I. Notwithstanding any provision of law to the contrary, any contract or agreement between a managed care organization and a health care provider shall include provisions that establish the reimbursement of a health care provider in an instance in which the managed care organization requests or requires substitution of a medication for an enrollee and the provider has executed the requested or required substitution. The provisions of this Section shall not apply to generic substitution or step therapy programs utilized by the managed care organization or its delegated entity that promote generic drugs as a first-line therapy.
J.(1) A managed care organization that offers coverage for healthcare services through one or more managed care plans shall not require a provider, as a condition of participation or continuation in the provider network of one or more health benefit plans of the managed care organization, to serve in the provider network of all or additional health benefit plans of the managed care organization. A managed care organization is prohibited from terminating a provider agreement based on the provider’s refusal to serve in its network for such additional plans.

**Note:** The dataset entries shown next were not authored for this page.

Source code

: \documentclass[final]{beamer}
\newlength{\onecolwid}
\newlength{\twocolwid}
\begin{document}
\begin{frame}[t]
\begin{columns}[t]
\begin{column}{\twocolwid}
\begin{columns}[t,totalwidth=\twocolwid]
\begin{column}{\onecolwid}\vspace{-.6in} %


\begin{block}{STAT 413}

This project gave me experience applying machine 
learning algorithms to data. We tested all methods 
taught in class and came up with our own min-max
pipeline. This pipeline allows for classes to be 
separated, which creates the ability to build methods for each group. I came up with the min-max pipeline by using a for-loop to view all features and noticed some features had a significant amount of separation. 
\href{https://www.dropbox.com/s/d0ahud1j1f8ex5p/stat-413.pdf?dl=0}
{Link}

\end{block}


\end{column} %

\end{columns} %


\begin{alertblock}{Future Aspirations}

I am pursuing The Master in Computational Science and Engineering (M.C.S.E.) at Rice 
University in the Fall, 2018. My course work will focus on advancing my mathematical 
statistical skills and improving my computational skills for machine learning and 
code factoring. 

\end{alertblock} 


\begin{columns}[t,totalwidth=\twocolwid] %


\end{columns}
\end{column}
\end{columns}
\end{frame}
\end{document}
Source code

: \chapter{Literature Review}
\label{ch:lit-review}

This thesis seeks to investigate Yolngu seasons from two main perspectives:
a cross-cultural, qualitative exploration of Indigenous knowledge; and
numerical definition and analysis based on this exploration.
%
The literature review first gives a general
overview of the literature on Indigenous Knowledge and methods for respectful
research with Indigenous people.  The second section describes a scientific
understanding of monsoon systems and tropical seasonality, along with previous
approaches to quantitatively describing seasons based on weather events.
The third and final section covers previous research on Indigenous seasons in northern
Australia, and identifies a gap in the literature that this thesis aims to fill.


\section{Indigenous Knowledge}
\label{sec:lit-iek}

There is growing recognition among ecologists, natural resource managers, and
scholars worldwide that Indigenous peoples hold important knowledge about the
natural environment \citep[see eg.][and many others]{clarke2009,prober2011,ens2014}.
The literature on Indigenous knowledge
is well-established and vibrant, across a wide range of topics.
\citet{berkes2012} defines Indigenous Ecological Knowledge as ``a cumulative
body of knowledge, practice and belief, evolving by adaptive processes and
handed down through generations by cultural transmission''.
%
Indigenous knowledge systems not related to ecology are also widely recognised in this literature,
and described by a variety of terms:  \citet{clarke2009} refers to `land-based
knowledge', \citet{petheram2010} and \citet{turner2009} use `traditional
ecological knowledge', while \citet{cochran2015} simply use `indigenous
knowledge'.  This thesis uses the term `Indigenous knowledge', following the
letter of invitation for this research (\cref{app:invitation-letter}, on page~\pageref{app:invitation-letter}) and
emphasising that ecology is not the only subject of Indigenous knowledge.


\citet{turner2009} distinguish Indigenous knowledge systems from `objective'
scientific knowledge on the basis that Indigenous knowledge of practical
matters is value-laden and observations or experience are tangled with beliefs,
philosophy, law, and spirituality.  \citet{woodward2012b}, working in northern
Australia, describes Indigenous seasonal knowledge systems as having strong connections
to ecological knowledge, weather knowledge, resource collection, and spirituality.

(2) Nothing in this Subsection shall prohibit a managed care organization from enabling its affiliated members from other states to obtain healthcare service benefits while traveling or living in the managed care organization’s service area including extending the provisions of the provider contract to provide for such services.
K. Any contract provision, written policy, or written procedure in violation of this Section shall be deemed to be unenforceable and null and void.
Acts 1997, No. 1232, §1; Acts 2001, No. 1198, §1, eff. June 29, 2001; Redesignated from La. Rev. Stat. 22:215.18 by Acts 2008, No. 415, §1, eff. Jan. 1, 2009; Acts 2014, No. 396, §1, eff. Jan. 1, 2015; Acts 2016, No. 265, §1.
NOTE: Former La. Rev. Stat. 22:1007 redesignated as La. Rev. Stat. 22:705 by Acts 2008, No. 415, §1, eff. Jan. 1, 2009.